Page 164 - dear-dylan
P. 164
I’m not running from
No, I think you got me all wrong
I don’t regret this life I chose for me
But these places and these faces are getting old...
Tanpa kusadari, aku menangis. Ternyata air mata yang kutahan sedari terharu di gereja tadi
nggak mau lagi dibendung. Tapi aku tersenyum, rasanya bahagia banget ada di sini, dengan Dylan
menyanyi di depan sana untukku, menyanyikan lagu yang seperti dibuat untukku, setelah semua
yang terjadi.
I just can’t believe that we survived....

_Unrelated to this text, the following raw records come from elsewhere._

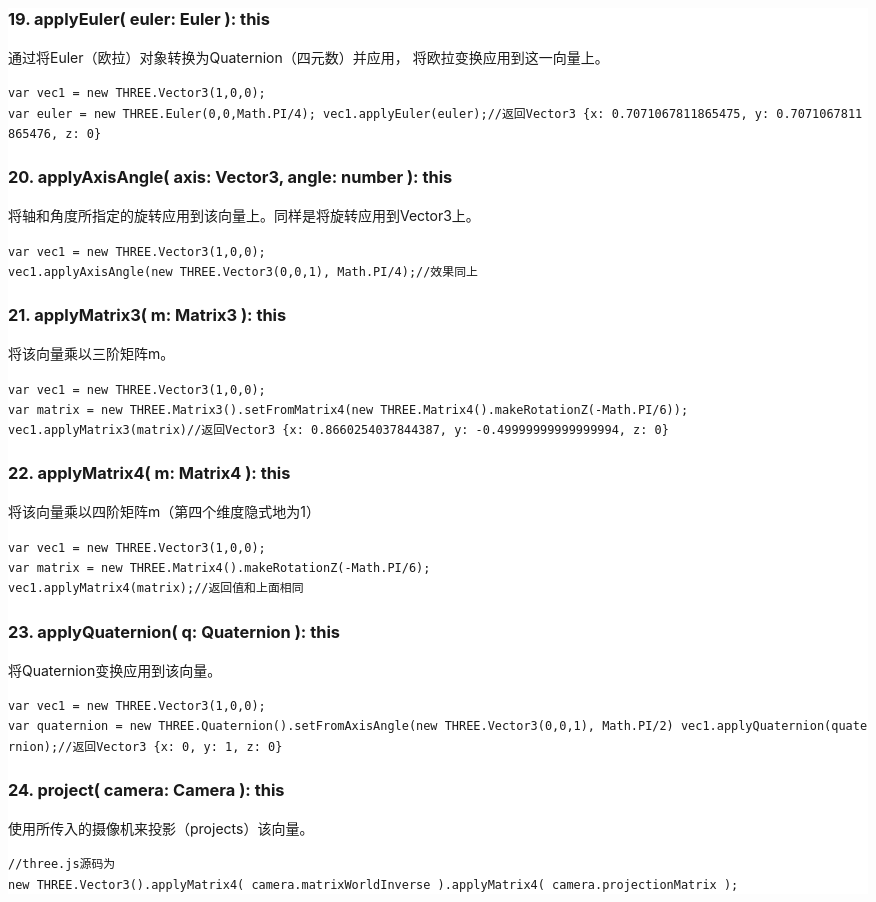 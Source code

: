 ### 19. applyEuler( euler: Euler ): this

通过将Euler（欧拉）对象转换为Quaternion（四元数）并应用， 将欧拉变换应用到这一向量上。

```
var vec1 = new THREE.Vector3(1,0,0); 
var euler = new THREE.Euler(0,0,Math.PI/4); vec1.applyEuler(euler);//返回Vector3 {x: 0.7071067811865475, y: 0.7071067811865476, z: 0}
```

### 20. applyAxisAngle( axis: Vector3, angle: number ): this

将轴和角度所指定的旋转应用到该向量上。同样是将旋转应用到Vector3上。

```
var vec1 = new THREE.Vector3(1,0,0); 
vec1.applyAxisAngle(new THREE.Vector3(0,0,1), Math.PI/4);//效果同上
```

### 21. applyMatrix3( m: Matrix3 ): this

将该向量乘以三阶矩阵m。

```
var vec1 = new THREE.Vector3(1,0,0); 
var matrix = new THREE.Matrix3().setFromMatrix4(new THREE.Matrix4().makeRotationZ(-Math.PI/6)); 
vec1.applyMatrix3(matrix)//返回Vector3 {x: 0.8660254037844387, y: -0.49999999999999994, z: 0}
```

### 22. applyMatrix4( m: Matrix4 ): this

将该向量乘以四阶矩阵m（第四个维度隐式地为1）

```
var vec1 = new THREE.Vector3(1,0,0); 
var matrix = new THREE.Matrix4().makeRotationZ(-Math.PI/6);
vec1.applyMatrix4(matrix);//返回值和上面相同
```

### 23. applyQuaternion( q: Quaternion ): this

将Quaternion变换应用到该向量。

```
var vec1 = new THREE.Vector3(1,0,0); 
var quaternion = new THREE.Quaternion().setFromAxisAngle(new THREE.Vector3(0,0,1), Math.PI/2) vec1.applyQuaternion(quaternion);//返回Vector3 {x: 0, y: 1, z: 0}
```

### 24. project( camera: Camera ): this

使用所传入的摄像机来投影（projects）该向量。

```
//three.js源码为 
new THREE.Vector3().applyMatrix4( camera.matrixWorldInverse ).applyMatrix4( camera.projectionMatrix );
```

“Alice, ikutan yuuukkk!” Ina menarik-narik tanganku menuju panggung. Mbak Vita bakal
melempar buket bunganya, dan cewek-cewek yang masih single pada berebut maju ke depan.
Siapa tahu mereka yang bakal menangkap buket itu, dan dalam waktu dekat akan segera
menyusul jadi pengantin.
“Ah, aku nggak deh, In... kamu aja. Aku kan bukan single, aku udah punya pacar.” Aku
meneruskan makan bistik dari piring yang kupegang. Jadi penerima tamu ternyata membuatku
sangat kelaparan! Tentu saja, aku dapat giliran makan terakhir, itu pun gantian dengan penerima
tamu yang lainnya!
“Ihh... siapa yang bilang itu buat yang belum punya pacar? Itu buat yang belum punya suami,
tau! Jadi kamu wajib ikut! Tuh lihat, Nantulang Saidah aja kayaknya ngebet banget kepingin ikut,
tapi dia kan udah nggak boleh lagi!”
Aku melongok ke depan, dan benar saja, Nantulang Saidah memandang para cewek yang
akan berebut menangkap buket bunga Mbak Vita dengan ekspresi kepingin! Benar kata Ina,
kayaknya Nantulang Saidah mau ikutan juga! Haha!
“Udah deh, kalau Alice nggak mau ya jangan dipaksa, tau! Lagian konyol banget sih, masa
siapa yang berikutnya dapat jodoh ditentukan dari buket bunga? Nggak make sense!” komentar
Tata dengan gaya sinisnya. Jelas dia nggak berniat ikutan berebut buket bunga, kalau mendengar
komentarnya itu.
“Idih, situ kalau nggak mau ikut ya udah! Nggak usah memengaruhi orang lain buat jadi
bego kayak situ dong!” semprot Ina. Tata melotot. “Yuk, Lice!”
Akhirnya aku pasrah, dan mengikuti Ina berjalan menuju bagian depan panggung. Ah, paling
juga nggak dapat bunganya, yang ikutan sebanyak ini.
Mbak Vita berjalan dengan hati-hati menaiki panggung, dibimbing Bang Tora. Dia pakai
gaun yang berbeda dengan gaun yang di gereja tadi. Tadi pagi dia pakai kebaya modern warna
putih berbordir dengan bawahan kain tenun ulos. Sekarang Mbak Vita pakai gaun putih
bermodel kemben yang potongannya sangat simpel. Untuk memudahkan bergerak, katanya.
Hmm... mungkin aku bisa menyontek ide Mbak Vita itu kalau aku menikah nanti. Siapa juga
sih yang mau berkeliling di resepsi dengan menyeret-nyeret gaun yang berat? Enakan juga pakai
gaun simpel begitu!
“...tigaaa!”
Aku melongo melihat sekelilingku, lalu mendongak, dan dengan refleks menangkap benda
yang hampir jatuh menimpa kepalaku.
HAAAHHH??? BUKET BUNGA MBAK VITA???
Aku memandang sekeliling, dan, tentu saja, mendapati semua orang menatapku dengan
ekspresi yang berlainan. Kok bisa aku yang dapat sih???